Carcinogen-induced, free radical-mediated reduction in microsomal membrane fluidity: reversal by indole-3-propionic acid.

Chromium (Cr) is a well established carcinogen, with Cr(III) accounting for much of the intracellular oxidative damage that this transition metal induces. Indole-3-propionic acid (IPA), a melatonin-related molecule, is a reported antioxidant and free radical scavenger.

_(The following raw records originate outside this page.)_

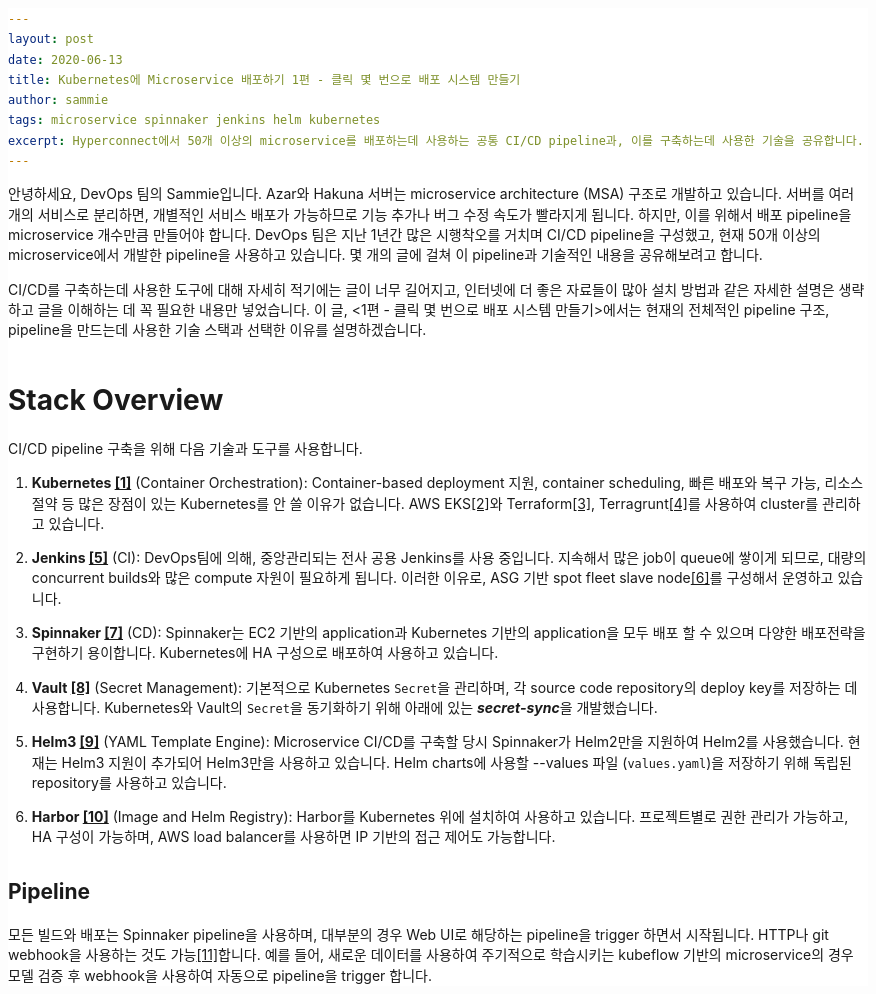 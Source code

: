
 ```yaml
---
layout: post
date: 2020-06-13
title: Kubernetes에 Microservice 배포하기 1편 - 클릭 몇 번으로 배포 시스템 만들기
author: sammie
tags: microservice spinnaker jenkins helm kubernetes
excerpt: Hyperconnect에서 50개 이상의 microservice를 배포하는데 사용하는 공통 CI/CD pipeline과, 이를 구축하는데 사용한 기술을 공유합니다.
---
```


안녕하세요, DevOps 팀의 Sammie입니다. Azar와 Hakuna 서버는 microservice architecture (MSA) 구조로 개발하고 있습니다. 서버를 여러 개의 서비스로 분리하면, 개별적인 서비스 배포가 가능하므로 기능 추가나 버그 수정 속도가 빨라지게 됩니다. 하지만, 이를 위해서 배포 pipeline을 microservice 개수만큼 만들어야 합니다. DevOps 팀은 지난 1년간 많은 시행착오를 거치며 CI/CD pipeline을 구성했고, 현재 50개 이상의 microservice에서 개발한 pipeline을 사용하고 있습니다. 몇 개의 글에 걸쳐 이 pipeline과 기술적인 내용을 공유해보려고 합니다.

CI/CD를 구축하는데 사용한 도구에 대해 자세히 적기에는 글이 너무 길어지고, 인터넷에 더 좋은 자료들이 많아 설치 방법과 같은 자세한 설명은 생략하고 글을 이해하는 데 꼭 필요한 내용만 넣었습니다. 이 글, <1편 - 클릭 몇 번으로 배포 시스템 만들기>에서는 현재의 전체적인 pipeline 구조, pipeline을 만드는데 사용한 기술 스택과 선택한 이유를 설명하겠습니다.


# Stack Overview
CI/CD pipeline 구축을 위해 다음 기술과 도구를 사용합니다.

1. **Kubernetes [[1]](https://kubernetes.io/)** (Container Orchestration): Container-based deployment 지원, container scheduling, 빠른 배포와 복구 가능, 리소스 절약 등 많은 장점이 있는 Kubernetes를 안 쓸 이유가 없습니다. AWS EKS[[2]](https://aws.amazon.com/eks/)와 Terraform[[3]](https://www.terraform.io/), Terragrunt[[4]](https://terragrunt.gruntwork.io/)를 사용하여 cluster를 관리하고 있습니다.

2. **Jenkins [[5]](https://www.jenkins.io/)** (CI): DevOps팀에 의해, 중앙관리되는 전사 공용 Jenkins를 사용 중입니다. 지속해서 많은 job이 queue에 쌓이게 되므로, 대량의 concurrent builds와 많은 compute 자원이 필요하게 됩니다. 이러한 이유로, ASG 기반 spot fleet slave node[[6]](https://aws.amazon.com/ko/blogs/compute/cost-optimize-your-jenkins-ci-cd-pipelines-using-ec2-spot-instances/)를 구성해서 운영하고 있습니다.

3. **Spinnaker [[7]](https://www.spinnaker.io/)** (CD): Spinnaker는 EC2 기반의 application과 Kubernetes 기반의 application을 모두 배포 할 수 있으며 다양한 배포전략을 구현하기 용이합니다. Kubernetes에 HA 구성으로 배포하여 사용하고 있습니다.

4. **Vault [[8]](https://www.vaultproject.io/)** (Secret Management): 기본적으로 Kubernetes `Secret`을 관리하며, 각 source code repository의 deploy key를 저장하는 데 사용합니다. Kubernetes와 Vault의 `Secret`을 동기화하기 위해 아래에 있는 ***secret-sync***을 개발했습니다.

5. **Helm3 [[9]](https://helm.sh/)** (YAML Template Engine): Microservice CI/CD를 구축할 당시 Spinnaker가 Helm2만을 지원하여 Helm2를 사용했습니다. 현재는 Helm3 지원이 추가되어 Helm3만을 사용하고 있습니다. Helm charts에 사용할 --values 파일 (`values.yaml`)을 저장하기 위해 독립된 repository를 사용하고 있습니다.

6. **Harbor [[10]](https://goharbor.io/)** (Image and Helm Registry): Harbor를 Kubernetes 위에 설치하여 사용하고 있습니다. 프로젝트별로 권한 관리가 가능하고, HA 구성이 가능하며, AWS load balancer를 사용하면 IP 기반의 접근 제어도 가능합니다.

## Pipeline
모든 빌드와 배포는 Spinnaker pipeline을 사용하며, 대부분의 경우 Web UI로 해당하는 pipeline을 trigger 하면서 시작됩니다. HTTP나 git webhook을 사용하는 것도 가능[[11]](https://www.spinnaker.io/guides/user/pipeline/triggers/webhooks/)합니다. 예를 들어, 새로운 데이터를 사용하여 주기적으로 학습시키는 kubeflow 기반의 microservice의 경우 모델 검증 후 webhook을 사용하여 자동으로 pipeline을 trigger 합니다.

Concentration (1, 10, 100, 500, or 1000 microM) and time (15, 30, 45, 60, or 90 min)-dependent effects of Cr(III) in the presence of H2O2 (0.5 mM), as well as the protective effect of IPA on Cr(III)-induced alterations in membrane fluidity (the inverse of membrane rigidity), as an index of membrane damage, were estimated by fluorescence spectroscopy. Cr(III), in a concentration- and a time-dependent manner, decreased membrane fluidity, with marked effects at a concentration of 500 microM and 60 min of incubation. IPA (5, 3, or 1 mM) prevented the Cr(III)-induced decrease in membrane fluidity. It is concluded that the carcinogen Cr(III), in the presence of H202, generates free radicals, which decrease membrane fluidity in rat microsomal membranes. Membrane alterations are pharmacologically prevented by the antioxidant IPA.[1]

References

  1. Carcinogen-induced, free radical-mediated reduction in microsomal membrane fluidity: reversal by indole-3-propionic acid. Karbownik, M., Garcia, J.J., Lewiński, A., Reiter, R.J. J. Bioenerg. Biomembr. (2001) [Pubmed]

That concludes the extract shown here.